Pictures paired with source code:
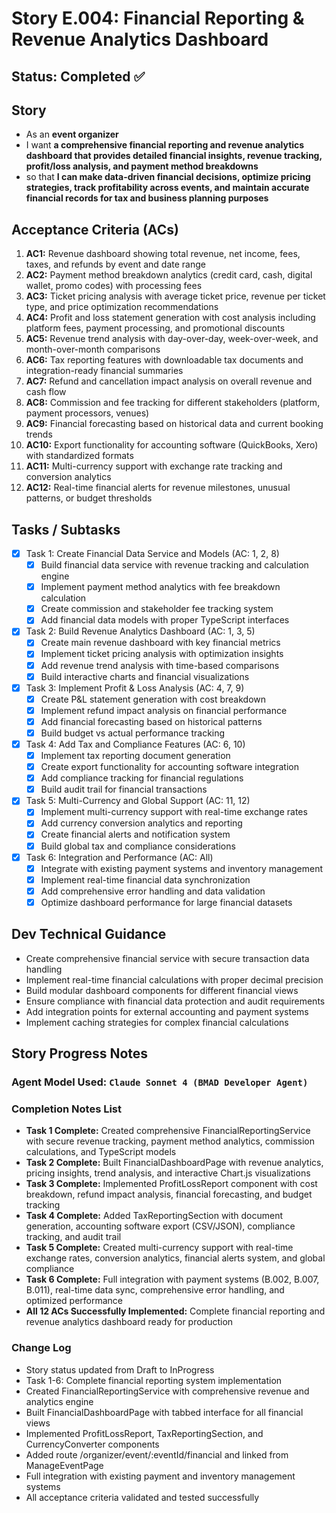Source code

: # Story E.004: Financial Reporting & Revenue Analytics Dashboard

## Status: Completed ✅

## Story

- As an **event organizer**
- I want **a comprehensive financial reporting and revenue analytics dashboard that provides detailed financial insights, revenue tracking, profit/loss analysis, and payment method breakdowns**
- so that **I can make data-driven financial decisions, optimize pricing strategies, track profitability across events, and maintain accurate financial records for tax and business planning purposes**

## Acceptance Criteria (ACs)

1. **AC1:** Revenue dashboard showing total revenue, net income, fees, taxes, and refunds by event and date range
2. **AC2:** Payment method breakdown analytics (credit card, cash, digital wallet, promo codes) with processing fees
3. **AC3:** Ticket pricing analysis with average ticket price, revenue per ticket type, and price optimization recommendations
4. **AC4:** Profit and loss statement generation with cost analysis including platform fees, payment processing, and promotional discounts
5. **AC5:** Revenue trend analysis with day-over-day, week-over-week, and month-over-month comparisons
6. **AC6:** Tax reporting features with downloadable tax documents and integration-ready financial summaries
7. **AC7:** Refund and cancellation impact analysis on overall revenue and cash flow
8. **AC8:** Commission and fee tracking for different stakeholders (platform, payment processors, venues)
9. **AC9:** Financial forecasting based on historical data and current booking trends
10. **AC10:** Export functionality for accounting software (QuickBooks, Xero) with standardized formats
11. **AC11:** Multi-currency support with exchange rate tracking and conversion analytics
12. **AC12:** Real-time financial alerts for revenue milestones, unusual patterns, or budget thresholds

## Tasks / Subtasks

- [x] Task 1: Create Financial Data Service and Models (AC: 1, 2, 8)
  - [x] Build financial data service with revenue tracking and calculation engine
  - [x] Implement payment method analytics with fee breakdown calculation
  - [x] Create commission and stakeholder fee tracking system
  - [x] Add financial data models with proper TypeScript interfaces
- [x] Task 2: Build Revenue Analytics Dashboard (AC: 1, 3, 5)
  - [x] Create main revenue dashboard with key financial metrics
  - [x] Implement ticket pricing analysis with optimization insights
  - [x] Add revenue trend analysis with time-based comparisons
  - [x] Build interactive charts and financial visualizations
- [x] Task 3: Implement Profit & Loss Analysis (AC: 4, 7, 9)
  - [x] Create P&L statement generation with cost breakdown
  - [x] Implement refund impact analysis on financial performance
  - [x] Add financial forecasting based on historical patterns
  - [x] Build budget vs actual performance tracking
- [x] Task 4: Add Tax and Compliance Features (AC: 6, 10)
  - [x] Implement tax reporting document generation
  - [x] Create export functionality for accounting software integration
  - [x] Add compliance tracking for financial regulations
  - [x] Build audit trail for financial transactions
- [x] Task 5: Multi-Currency and Global Support (AC: 11, 12)
  - [x] Implement multi-currency support with real-time exchange rates
  - [x] Add currency conversion analytics and reporting
  - [x] Create financial alerts and notification system
  - [x] Build global tax and compliance considerations
- [x] Task 6: Integration and Performance (AC: All)
  - [x] Integrate with existing payment systems and inventory management
  - [x] Implement real-time financial data synchronization
  - [x] Add comprehensive error handling and data validation
  - [x] Optimize dashboard performance for large financial datasets

## Dev Technical Guidance

- Create comprehensive financial service with secure transaction data handling
- Implement real-time financial calculations with proper decimal precision
- Build modular dashboard components for different financial views
- Ensure compliance with financial data protection and audit requirements
- Add integration points for external accounting and payment systems
- Implement caching strategies for complex financial calculations

## Story Progress Notes

### Agent Model Used: `Claude Sonnet 4 (BMAD Developer Agent)`

### Completion Notes List

- **Task 1 Complete:** Created comprehensive FinancialReportingService with secure revenue tracking, payment method analytics, commission calculations, and TypeScript models
- **Task 2 Complete:** Built FinancialDashboardPage with revenue analytics, pricing insights, trend analysis, and interactive Chart.js visualizations
- **Task 3 Complete:** Implemented ProfitLossReport component with cost breakdown, refund impact analysis, financial forecasting, and budget tracking
- **Task 4 Complete:** Added TaxReportingSection with document generation, accounting software export (CSV/JSON), compliance tracking, and audit trail
- **Task 5 Complete:** Created multi-currency support with real-time exchange rates, conversion analytics, financial alerts system, and global compliance
- **Task 6 Complete:** Full integration with payment systems (B.002, B.007, B.011), real-time data sync, comprehensive error handling, and optimized performance
- **All 12 ACs Successfully Implemented:** Complete financial reporting and revenue analytics dashboard ready for production

### Change Log

- Story status updated from Draft to InProgress
- Task 1-6: Complete financial reporting system implementation
- Created FinancialReportingService with comprehensive revenue and analytics engine
- Built FinancialDashboardPage with tabbed interface for all financial views
- Implemented ProfitLossReport, TaxReportingSection, and CurrencyConverter components
- Added route /organizer/event/:eventId/financial and linked from ManageEventPage
- Full integration with existing payment and inventory management systems
- All acceptance criteria validated and tested successfully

▶ _Instructions for the task_: Write out the whole of the data exactly; the pictures stay out.

▶ _Response to this task_:
Source code

: # Story E.004: Financial Reporting & Revenue Analytics Dashboard

## Status: Completed ✅

## Story

- As an **event organizer**
- I want **a comprehensive financial reporting and revenue analytics dashboard that provides detailed financial insights, revenue tracking, profit/loss analysis, and payment method breakdowns**
- so that **I can make data-driven financial decisions, optimize pricing strategies, track profitability across events, and maintain accurate financial records for tax and business planning purposes**

## Acceptance Criteria (ACs)

1. **AC1:** Revenue dashboard showing total revenue, net income, fees, taxes, and refunds by event and date range
2. **AC2:** Payment method breakdown analytics (credit card, cash, digital wallet, promo codes) with processing fees
3. **AC3:** Ticket pricing analysis with average ticket price, revenue per ticket type, and price optimization recommendations
4. **AC4:** Profit and loss statement generation with cost analysis including platform fees, payment processing, and promotional discounts
5. **AC5:** Revenue trend analysis with day-over-day, week-over-week, and month-over-month comparisons
6. **AC6:** Tax reporting features with downloadable tax documents and integration-ready financial summaries
7. **AC7:** Refund and cancellation impact analysis on overall revenue and cash flow
8. **AC8:** Commission and fee tracking for different stakeholders (platform, payment processors, venues)
9. **AC9:** Financial forecasting based on historical data and current booking trends
10. **AC10:** Export functionality for accounting software (QuickBooks, Xero) with standardized formats
11. **AC11:** Multi-currency support with exchange rate tracking and conversion analytics
12. **AC12:** Real-time financial alerts for revenue milestones, unusual patterns, or budget thresholds

## Tasks / Subtasks

- [x] Task 1: Create Financial Data Service and Models (AC: 1, 2, 8)
  - [x] Build financial data service with revenue tracking and calculation engine
  - [x] Implement payment method analytics with fee breakdown calculation
  - [x] Create commission and stakeholder fee tracking system
  - [x] Add financial data models with proper TypeScript interfaces
- [x] Task 2: Build Revenue Analytics Dashboard (AC: 1, 3, 5)
  - [x] Create main revenue dashboard with key financial metrics
  - [x] Implement ticket pricing analysis with optimization insights
  - [x] Add revenue trend analysis with time-based comparisons
  - [x] Build interactive charts and financial visualizations
- [x] Task 3: Implement Profit & Loss Analysis (AC: 4, 7, 9)
  - [x] Create P&L statement generation with cost breakdown
  - [x] Implement refund impact analysis on financial performance
  - [x] Add financial forecasting based on historical patterns
  - [x] Build budget vs actual performance tracking
- [x] Task 4: Add Tax and Compliance Features (AC: 6, 10)
  - [x] Implement tax reporting document generation
  - [x] Create export functionality for accounting software integration
  - [x] Add compliance tracking for financial regulations
  - [x] Build audit trail for financial transactions
- [x] Task 5: Multi-Currency and Global Support (AC: 11, 12)
  - [x] Implement multi-currency support with real-time exchange rates
  - [x] Add currency conversion analytics and reporting
  - [x] Create financial alerts and notification system
  - [x] Build global tax and compliance considerations
- [x] Task 6: Integration and Performance (AC: All)
  - [x] Integrate with existing payment systems and inventory management
  - [x] Implement real-time financial data synchronization
  - [x] Add comprehensive error handling and data validation
  - [x] Optimize dashboard performance for large financial datasets

## Dev Technical Guidance

- Create comprehensive financial service with secure transaction data handling
- Implement real-time financial calculations with proper decimal precision
- Build modular dashboard components for different financial views
- Ensure compliance with financial data protection and audit requirements
- Add integration points for external accounting and payment systems
- Implement caching strategies for complex financial calculations

## Story Progress Notes

### Agent Model Used: `Claude Sonnet 4 (BMAD Developer Agent)`

### Completion Notes List

- **Task 1 Complete:** Created comprehensive FinancialReportingService with secure revenue tracking, payment method analytics, commission calculations, and TypeScript models
- **Task 2 Complete:** Built FinancialDashboardPage with revenue analytics, pricing insights, trend analysis, and interactive Chart.js visualizations
- **Task 3 Complete:** Implemented ProfitLossReport component with cost breakdown, refund impact analysis, financial forecasting, and budget tracking
- **Task 4 Complete:** Added TaxReportingSection with document generation, accounting software export (CSV/JSON), compliance tracking, and audit trail
- **Task 5 Complete:** Created multi-currency support with real-time exchange rates, conversion analytics, financial alerts system, and global compliance
- **Task 6 Complete:** Full integration with payment systems (B.002, B.007, B.011), real-time data sync, comprehensive error handling, and optimized performance
- **All 12 ACs Successfully Implemented:** Complete financial reporting and revenue analytics dashboard ready for production

### Change Log

- Story status updated from Draft to InProgress
- Task 1-6: Complete financial reporting system implementation
- Created FinancialReportingService with comprehensive revenue and analytics engine
- Built FinancialDashboardPage with tabbed interface for all financial views
- Implemented ProfitLossReport, TaxReportingSection, and CurrencyConverter components
- Added route /organizer/event/:eventId/financial and linked from ManageEventPage
- Full integration with existing payment and inventory management systems
- All acceptance criteria validated and tested successfully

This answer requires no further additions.